What needs to be done: Pictures in the listing below are skipped, while the lines from the "To answer the" line through the "1. README.markdown" line are returned word for word.

Recorded information:
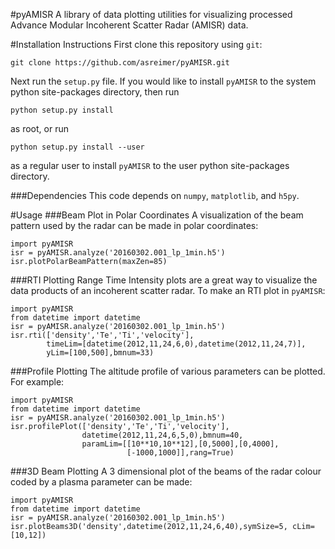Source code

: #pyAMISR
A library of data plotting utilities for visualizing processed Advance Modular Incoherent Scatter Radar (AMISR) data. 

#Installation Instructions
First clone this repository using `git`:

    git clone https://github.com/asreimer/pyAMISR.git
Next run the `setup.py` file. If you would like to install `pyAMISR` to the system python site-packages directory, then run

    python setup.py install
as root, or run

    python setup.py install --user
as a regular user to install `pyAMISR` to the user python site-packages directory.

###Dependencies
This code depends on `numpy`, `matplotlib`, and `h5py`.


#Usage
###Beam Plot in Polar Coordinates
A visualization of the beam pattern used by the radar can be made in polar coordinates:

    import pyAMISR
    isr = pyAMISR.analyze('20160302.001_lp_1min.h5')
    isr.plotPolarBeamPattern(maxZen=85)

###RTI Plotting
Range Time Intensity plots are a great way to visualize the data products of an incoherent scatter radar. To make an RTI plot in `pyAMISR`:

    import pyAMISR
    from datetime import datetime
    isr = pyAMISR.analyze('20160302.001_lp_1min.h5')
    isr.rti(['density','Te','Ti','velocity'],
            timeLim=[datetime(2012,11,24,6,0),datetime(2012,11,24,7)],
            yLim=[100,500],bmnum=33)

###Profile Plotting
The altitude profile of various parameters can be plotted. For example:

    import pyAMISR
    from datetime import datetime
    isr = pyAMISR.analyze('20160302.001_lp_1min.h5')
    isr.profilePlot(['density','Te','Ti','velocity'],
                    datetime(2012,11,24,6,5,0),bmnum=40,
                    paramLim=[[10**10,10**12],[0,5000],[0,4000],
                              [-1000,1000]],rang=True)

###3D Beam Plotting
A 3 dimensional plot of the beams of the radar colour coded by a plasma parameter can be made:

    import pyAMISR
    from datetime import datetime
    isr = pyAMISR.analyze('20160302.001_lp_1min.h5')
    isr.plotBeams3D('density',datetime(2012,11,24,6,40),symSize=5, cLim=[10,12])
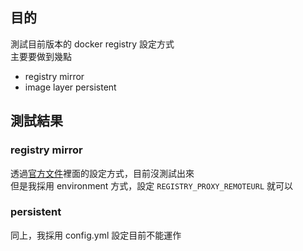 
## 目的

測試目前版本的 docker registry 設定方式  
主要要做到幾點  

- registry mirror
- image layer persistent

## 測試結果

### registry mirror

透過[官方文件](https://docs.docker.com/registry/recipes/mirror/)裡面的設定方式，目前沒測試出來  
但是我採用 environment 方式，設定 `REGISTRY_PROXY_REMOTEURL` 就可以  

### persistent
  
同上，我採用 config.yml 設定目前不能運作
...
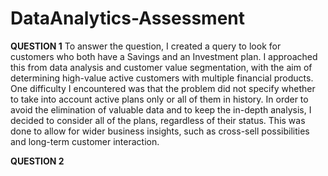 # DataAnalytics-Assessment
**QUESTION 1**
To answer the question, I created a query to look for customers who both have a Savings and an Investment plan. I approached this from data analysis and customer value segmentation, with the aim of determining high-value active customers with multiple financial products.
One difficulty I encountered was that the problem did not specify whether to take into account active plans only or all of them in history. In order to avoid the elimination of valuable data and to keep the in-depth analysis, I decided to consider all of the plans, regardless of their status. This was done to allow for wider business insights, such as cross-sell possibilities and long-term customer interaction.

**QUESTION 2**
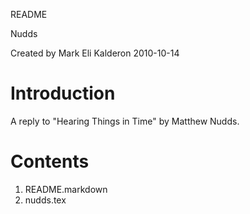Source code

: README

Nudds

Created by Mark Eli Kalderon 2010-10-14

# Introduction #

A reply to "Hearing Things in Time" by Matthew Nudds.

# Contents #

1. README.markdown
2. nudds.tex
---
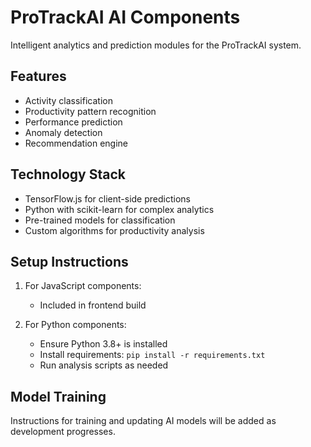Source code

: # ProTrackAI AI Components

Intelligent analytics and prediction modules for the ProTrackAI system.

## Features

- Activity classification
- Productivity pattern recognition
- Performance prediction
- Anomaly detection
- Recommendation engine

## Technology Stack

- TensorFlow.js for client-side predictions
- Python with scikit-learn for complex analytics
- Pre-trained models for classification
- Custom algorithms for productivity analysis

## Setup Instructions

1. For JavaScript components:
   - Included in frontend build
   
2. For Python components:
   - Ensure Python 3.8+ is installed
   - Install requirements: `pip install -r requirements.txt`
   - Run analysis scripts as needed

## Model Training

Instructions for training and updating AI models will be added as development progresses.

Result of the exercise:
To answer the question, I created a query to look for customers who both have a Savings and an Investment plan. I approached this from data analysis and customer value segmentation, with the aim of determining high-value active customers with multiple financial products.
One difficulty I encountered was that the problem did not specify whether to take into account active plans only or all of them in history. In order to avoid the elimination of valuable data and to keep the in-depth analysis, I decided to consider all of the plans, regardless of their status. This was done to allow for wider business insights, such as cross-sell possibilities and long-term customer interaction.

**QUESTION 2**
Source code

: README

Nudds

Created by Mark Eli Kalderon 2010-10-14

# Introduction #

A reply to "Hearing Things in Time" by Matthew Nudds.

# Contents #

1. README.markdown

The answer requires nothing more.